What you need to do:
Reproduce the data below word for word, setting aside any picture it holds.

Provided data:

- Opening Delimiter -

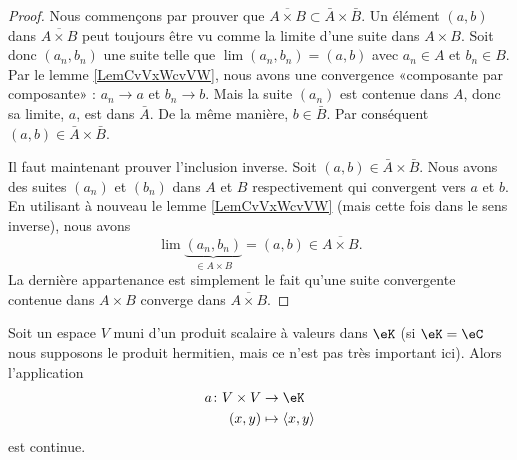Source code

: \begin{proof}
	Nous commençons par prouver que $\overline{ A\times B }\subset\bar A\times \bar B$. Un élément $(a,b)$ dans $\overline{ A\times B }$ peut toujours être vu comme la limite d'une suite dans $A\times B$. Soit donc $(a_n,b_n)$ une suite telle que $\lim(a_n,b_n)=(a,b)$ avec $a_n\in A$ et $b_n\in B$. Par le lemme \ref{LemCvVxWcvVW}, nous avons une convergence «composante par composante» : $a_n\to a$ et $b_n\to b$. Mais la suite $(a_n)$ est contenue dans $A$, donc sa limite, $a$, est dans $\bar A$. De la même manière, $b\in\bar B$. Par conséquent $(a,b)\in \bar A\times\bar B$.

	Il faut maintenant prouver l'inclusion inverse. Soit $(a,b)\in\bar A\times \bar B$. Nous avons des suites $(a_n)$ et $(b_n)$ dans $A$ et $B$ respectivement qui convergent vers $a$ et $b$. En utilisant à nouveau le lemme \ref{LemCvVxWcvVW} (mais cette fois dans le sens inverse), nous avons
	\begin{equation}
		\lim\underbrace{(a_n,b_n)}_{\in A\times B}=(a,b)\in\overline{ A\times B }.
	\end{equation}
	La dernière appartenance est simplement le fait qu'une suite convergente contenue dans $A\times B$ converge dans $\overline{ A\times B }$.
\end{proof}



\begin{proposition}          \label{PROPooKDGOooDjWQct}
	Soit un espace \( V\) muni d'un produit scalaire à valeurs dans \( \eK\) (si \( \eK=\eC\) nous supposons le produit hermitien, mais ce n'est pas très important ici). Alors l'application
	\begin{equation}
		\begin{aligned}
			a\colon V\times V & \to \eK                     \\
			(x,y)             & \mapsto \langle x, y\rangle
		\end{aligned}
	\end{equation}
	est continue.
\end{proposition}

- Closing Delimiter -

Exercise answer:
Source code

: \begin{proof}
	Nous commençons par prouver que $\overline{ A\times B }\subset\bar A\times \bar B$. Un élément $(a,b)$ dans $\overline{ A\times B }$ peut toujours être vu comme la limite d'une suite dans $A\times B$. Soit donc $(a_n,b_n)$ une suite telle que $\lim(a_n,b_n)=(a,b)$ avec $a_n\in A$ et $b_n\in B$. Par le lemme \ref{LemCvVxWcvVW}, nous avons une convergence «composante par composante» : $a_n\to a$ et $b_n\to b$. Mais la suite $(a_n)$ est contenue dans $A$, donc sa limite, $a$, est dans $\bar A$. De la même manière, $b\in\bar B$. Par conséquent $(a,b)\in \bar A\times\bar B$.

	Il faut maintenant prouver l'inclusion inverse. Soit $(a,b)\in\bar A\times \bar B$. Nous avons des suites $(a_n)$ et $(b_n)$ dans $A$ et $B$ respectivement qui convergent vers $a$ et $b$. En utilisant à nouveau le lemme \ref{LemCvVxWcvVW} (mais cette fois dans le sens inverse), nous avons
	\begin{equation}
		\lim\underbrace{(a_n,b_n)}_{\in A\times B}=(a,b)\in\overline{ A\times B }.
	\end{equation}
	La dernière appartenance est simplement le fait qu'une suite convergente contenue dans $A\times B$ converge dans $\overline{ A\times B }$.
\end{proof}



\begin{proposition}          \label{PROPooKDGOooDjWQct}
	Soit un espace \( V\) muni d'un produit scalaire à valeurs dans \( \eK\) (si \( \eK=\eC\) nous supposons le produit hermitien, mais ce n'est pas très important ici). Alors l'application
	\begin{equation}
		\begin{aligned}
			a\colon V\times V & \to \eK                     \\
			(x,y)             & \mapsto \langle x, y\rangle
		\end{aligned}
	\end{equation}
	est continue.
\end{proposition}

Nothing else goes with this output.